━━━━━ Information

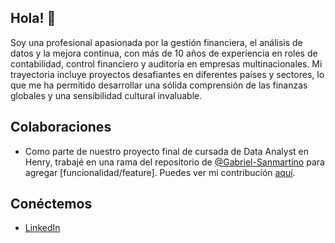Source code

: ## Hola! 👋

Soy una profesional apasionada por la gestión financiera, el análisis de datos y la mejora continua, con más de 10 años de experiencia en roles de contabilidad, control financiero y auditoría en empresas multinacionales. Mi trayectoria incluye proyectos desafiantes en diferentes países y sectores, lo que me ha permitido desarrollar una sólida comprensión de las finanzas globales y una sensibilidad cultural invaluable.
## Colaboraciones

- Como parte de nuestro proyecto final de cursada de Data Analyst en Henry, trabajé en una rama del repositorio de [@Gabriel-Sanmartino]([https://github.com/nombre_del_compañero/repositorio) para agregar [funcionalidad/feature]. Puedes ver mi contribución [aquí](https://github.com/nombre_del_compañero/repositorio/pull/ID_del_pull_request](https://github.com/Gabriel-Sanmartino/Moneyball-NBA-Valor-y-Eficiencia)).
  

## Conéctemos
- [LinkedIn](www.linkedin.com/in/maria-crowder-0aa81724)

━━━━━━━━━━

*What to produce*
Write every line above out again exactly; pictures do not belong in the copy.

*Answer to the problem*
Source code

: ## Hola! 👋

Soy una profesional apasionada por la gestión financiera, el análisis de datos y la mejora continua, con más de 10 años de experiencia en roles de contabilidad, control financiero y auditoría en empresas multinacionales. Mi trayectoria incluye proyectos desafiantes en diferentes países y sectores, lo que me ha permitido desarrollar una sólida comprensión de las finanzas globales y una sensibilidad cultural invaluable.
## Colaboraciones

- Como parte de nuestro proyecto final de cursada de Data Analyst en Henry, trabajé en una rama del repositorio de [@Gabriel-Sanmartino]([https://github.com/nombre_del_compañero/repositorio) para agregar [funcionalidad/feature]. Puedes ver mi contribución [aquí](https://github.com/nombre_del_compañero/repositorio/pull/ID_del_pull_request](https://github.com/Gabriel-Sanmartino/Moneyball-NBA-Valor-y-Eficiencia)).
  

## Conéctemos
- [LinkedIn](www.linkedin.com/in/maria-crowder-0aa81724)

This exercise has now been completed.